The Chamber of Architects has called for an updating of regulations involving the building industry in the wake of Wednesday's collapse of an apartment block in Gwardamanġa and other earlier incidents.
The Kamra tal-Periti said the rate of construction accidents in Malta, whether resulting in damage to neighbouring properties, injury or even death, was unacceptable.
"The ever-increasing complexity of today’s buildings, compounded by the current frenzy of the industry to turn around projects as quickly as possible, urgently requires an immediate and major overhaul of the country’s building and construction regulatory processes.
"The current legislation in Malta is characterised by excessive fragmentation of responsibilities," it said.
For example, the Civil Code stated that “If a building or other considerable stone work erected under a building contract shall, in the course of 15 years from the day on which the construction of the same was completed, wholly or in part, or be in manifest danger of falling to ruin, owing to a defect in the construction, or even owing to some defect in the ground, the architect and the contractor shall be responsible therefore.”
But the Code did not establish clear lines of responsibility, and these were generally decided by the courts depending on the particular circumstances of each case.
Moreover, whereas architects had a professional warrant and were subject to a Code of Professional Conduct, contractors were not regulated at all.
"This is especially worrying when it comes to demolition and excavation contractors.
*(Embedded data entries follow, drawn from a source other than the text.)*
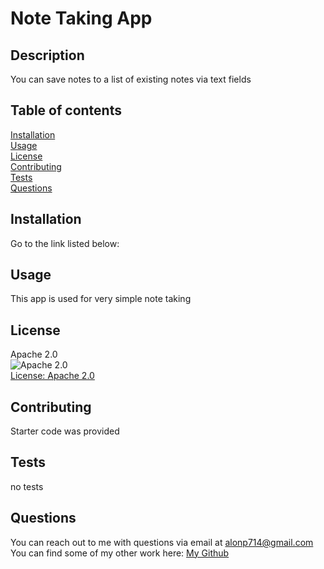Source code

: # Note Taking App
## Description
You can save notes to a list of existing notes via text fields
## Table of contents
[Installation](#installation)<br/>
[Usage](#usage)<br/>
[License](#license)<br/>
[Contributing](#contributing)<br/>
[Tests](#tests)<br/>
[Questions](#questions)<br/>
## Installation
Go to the link listed below: 
## Usage
This app is used for very simple note taking
## License
Apache 2.0<br/>
![Apache 2.0](https://camo.githubusercontent.com/c7c91ba0c808b97b0984050381736d8abae1fa27f0670ee27e9b2ad25ed2d938/68747470733a2f2f696d672e736869656c64732e696f2f62616467652f4c6963656e73652d4170616368655f322e302d79656c6c6f77677265656e2e737667)<br/>[License: Apache 2.0](https://opensource.org/licenses/Apache-2.0)
## Contributing
Starter code was provided
## Tests
no tests
## Questions
You can reach out to me with questions via email at alonp714@gmail.com<br/>
You can find some of my other work here: [My Github](https://github.com/alonpatashnik)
The absence of a registration system means that anyone with demolition or excavation plant can carry out such works, without any basic training, technical knowledge, or insurance cover."
The absence of a registration system means that anyone with demolition or excavation plant can carry out such works, without any basic training, technical knowledge, or insurance cover
The Avoidance of Damage to Third Party Property Regulations placed the onus of enforcing the implementation of a works method statement drawn up by an architect on a site manager purposely appointed by the developer, and on the contractor executing the works.
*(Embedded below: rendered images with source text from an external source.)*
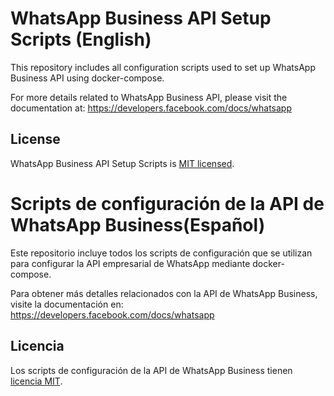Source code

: # WhatsApp Business API Setup Scripts  (English)

This repository includes all configuration scripts used to set up WhatsApp Business API using docker-compose.

For more details related to WhatsApp Business API, please visit the documentation at: https://developers.facebook.com/docs/whatsapp

## License

WhatsApp Business API Setup Scripts is [MIT licensed](./LICENSE).








# Scripts de configuración de la API de WhatsApp Business(Español)

Este repositorio incluye todos los scripts de configuración que se utilizan para configurar la API empresarial de WhatsApp mediante docker-compose.

Para obtener más detalles relacionados con la API de WhatsApp Business, visite la documentación en: https://developers.facebook.com/docs/whatsapp

## Licencia

Los scripts de configuración de la API de WhatsApp Business tienen [licencia MIT](./LICENSE).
One of the regulations stated that “professional responsibility for the method statement remains with the architect who prepares it, whilst ultimate responsibility for adhering to the method statement rests with the site manager and the contractor.”
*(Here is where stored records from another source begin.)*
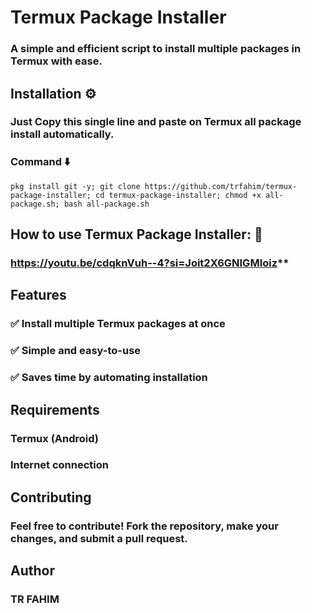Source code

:# Termux Package Installer
### A simple and efficient script to install multiple packages in Termux with ease.

## Installation ⚙️
### Just Copy this single line and paste on Termux all package install automatically.
### Command ⬇️
`pkg install git -y; git clone https://github.com/trfahim/termux-package-installer; cd termux-package-installer; chmod +x all-package.sh; bash all-package.sh`

## How to use Termux Package Installer: 🛑
### https://youtu.be/cdqknVuh--4?si=Joit2X6GNIGMIoiz**

## Features

### ✅ Install multiple Termux packages at once
### ✅ Simple and easy-to-use
### ✅ Saves time by automating installation

## Requirements
### Termux (Android)
### Internet connection

## Contributing

### Feel free to contribute! Fork the repository, make your changes, and submit a pull request.

## Author

### TR FAHIM
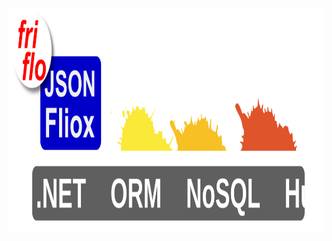 <br/><br/><br/><br/><br/><br/><br/>

<p align="center">
    <img src="images/welcome.svg" width="960" height="360" >
</p>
But once again, the regulations did not establish minimum basic training or competences for site managers, not even as basic a requirement as literacy.
The regulations even allowed the developer to take on the role of site manager, in what was clearly a blatant conflict of interest sanctioned by the law.
"Indeed, if the developer fails to appoint a site manager, the regulations presume that the developer is ipso facto carrying the responsibilities of a site manager.
When two key players in the industry are not required to possess basic competence and are wholly unregulated, the public is exposed to unacceptably high and unnecessary risks
"When two key players in the industry are not required to possess basic competence and are wholly unregulated, the public is exposed to unacceptably high and unnecessary risks," the chamber warned.
It said that just two weeks ago, it held talks with the government on its detailed proposals for the regulation of the industry to bring it in line with other European countries. It will be making its proposals public in the coming days.
The chamber stressed that its comments did not refer to any case in particular.